### Work task
Print out the data below in full, exactly as written.

BEGIN Data records

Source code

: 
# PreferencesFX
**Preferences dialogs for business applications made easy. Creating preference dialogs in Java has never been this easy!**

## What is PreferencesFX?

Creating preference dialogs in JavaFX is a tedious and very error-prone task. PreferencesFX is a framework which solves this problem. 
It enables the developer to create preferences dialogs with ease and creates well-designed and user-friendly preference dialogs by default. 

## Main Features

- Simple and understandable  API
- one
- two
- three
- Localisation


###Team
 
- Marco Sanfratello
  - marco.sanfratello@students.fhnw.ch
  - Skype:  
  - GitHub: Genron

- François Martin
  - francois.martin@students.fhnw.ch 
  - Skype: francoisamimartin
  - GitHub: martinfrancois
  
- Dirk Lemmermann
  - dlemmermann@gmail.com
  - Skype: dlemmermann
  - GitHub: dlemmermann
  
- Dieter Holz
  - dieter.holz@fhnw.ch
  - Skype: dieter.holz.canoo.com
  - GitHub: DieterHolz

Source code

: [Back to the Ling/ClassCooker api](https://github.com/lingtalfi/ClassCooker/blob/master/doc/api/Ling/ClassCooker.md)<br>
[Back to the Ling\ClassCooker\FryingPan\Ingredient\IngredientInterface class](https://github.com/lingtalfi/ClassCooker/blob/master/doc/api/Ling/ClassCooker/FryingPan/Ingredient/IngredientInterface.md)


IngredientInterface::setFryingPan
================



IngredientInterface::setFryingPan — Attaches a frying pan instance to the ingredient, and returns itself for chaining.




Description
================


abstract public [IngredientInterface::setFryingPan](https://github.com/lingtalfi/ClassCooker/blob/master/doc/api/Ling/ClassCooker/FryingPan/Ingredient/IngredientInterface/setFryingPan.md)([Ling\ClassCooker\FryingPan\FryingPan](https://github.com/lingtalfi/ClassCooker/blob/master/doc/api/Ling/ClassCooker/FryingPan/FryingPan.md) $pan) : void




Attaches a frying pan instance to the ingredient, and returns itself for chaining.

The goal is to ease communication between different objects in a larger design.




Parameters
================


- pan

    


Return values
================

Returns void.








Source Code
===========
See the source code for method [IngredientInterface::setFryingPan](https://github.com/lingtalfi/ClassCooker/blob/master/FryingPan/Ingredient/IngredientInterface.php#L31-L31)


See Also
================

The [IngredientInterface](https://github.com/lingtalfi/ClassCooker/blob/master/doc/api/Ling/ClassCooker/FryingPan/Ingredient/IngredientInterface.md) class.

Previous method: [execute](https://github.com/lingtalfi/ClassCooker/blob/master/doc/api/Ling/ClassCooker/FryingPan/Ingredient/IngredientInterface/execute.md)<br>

END Data records

### Answer to this problem
Source code

: 
# PreferencesFX
**Preferences dialogs for business applications made easy. Creating preference dialogs in Java has never been this easy!**

## What is PreferencesFX?

Creating preference dialogs in JavaFX is a tedious and very error-prone task. PreferencesFX is a framework which solves this problem. 
It enables the developer to create preferences dialogs with ease and creates well-designed and user-friendly preference dialogs by default. 

## Main Features

- Simple and understandable  API
- one
- two
- three
- Localisation


###Team
 
- Marco Sanfratello
  - marco.sanfratello@students.fhnw.ch
  - Skype:  
  - GitHub: Genron

- François Martin
  - francois.martin@students.fhnw.ch 
  - Skype: francoisamimartin
  - GitHub: martinfrancois
  
- Dirk Lemmermann
  - dlemmermann@gmail.com
  - Skype: dlemmermann
  - GitHub: dlemmermann
  
- Dieter Holz
  - dieter.holz@fhnw.ch
  - Skype: dieter.holz.canoo.com
  - GitHub: DieterHolz

Source code

: [Back to the Ling/ClassCooker api](https://github.com/lingtalfi/ClassCooker/blob/master/doc/api/Ling/ClassCooker.md)<br>
[Back to the Ling\ClassCooker\FryingPan\Ingredient\IngredientInterface class](https://github.com/lingtalfi/ClassCooker/blob/master/doc/api/Ling/ClassCooker/FryingPan/Ingredient/IngredientInterface.md)


IngredientInterface::setFryingPan
================



IngredientInterface::setFryingPan — Attaches a frying pan instance to the ingredient, and returns itself for chaining.




Description
================


abstract public [IngredientInterface::setFryingPan](https://github.com/lingtalfi/ClassCooker/blob/master/doc/api/Ling/ClassCooker/FryingPan/Ingredient/IngredientInterface/setFryingPan.md)([Ling\ClassCooker\FryingPan\FryingPan](https://github.com/lingtalfi/ClassCooker/blob/master/doc/api/Ling/ClassCooker/FryingPan/FryingPan.md) $pan) : void




Attaches a frying pan instance to the ingredient, and returns itself for chaining.

The goal is to ease communication between different objects in a larger design.




Parameters
================


- pan

    


Return values
================

Returns void.








Source Code
===========
See the source code for method [IngredientInterface::setFryingPan](https://github.com/lingtalfi/ClassCooker/blob/master/FryingPan/Ingredient/IngredientInterface.php#L31-L31)


See Also
================

The [IngredientInterface](https://github.com/lingtalfi/ClassCooker/blob/master/doc/api/Ling/ClassCooker/FryingPan/Ingredient/IngredientInterface.md) class.

Previous method: [execute](https://github.com/lingtalfi/ClassCooker/blob/master/doc/api/Ling/ClassCooker/FryingPan/Ingredient/IngredientInterface/execute.md)<br>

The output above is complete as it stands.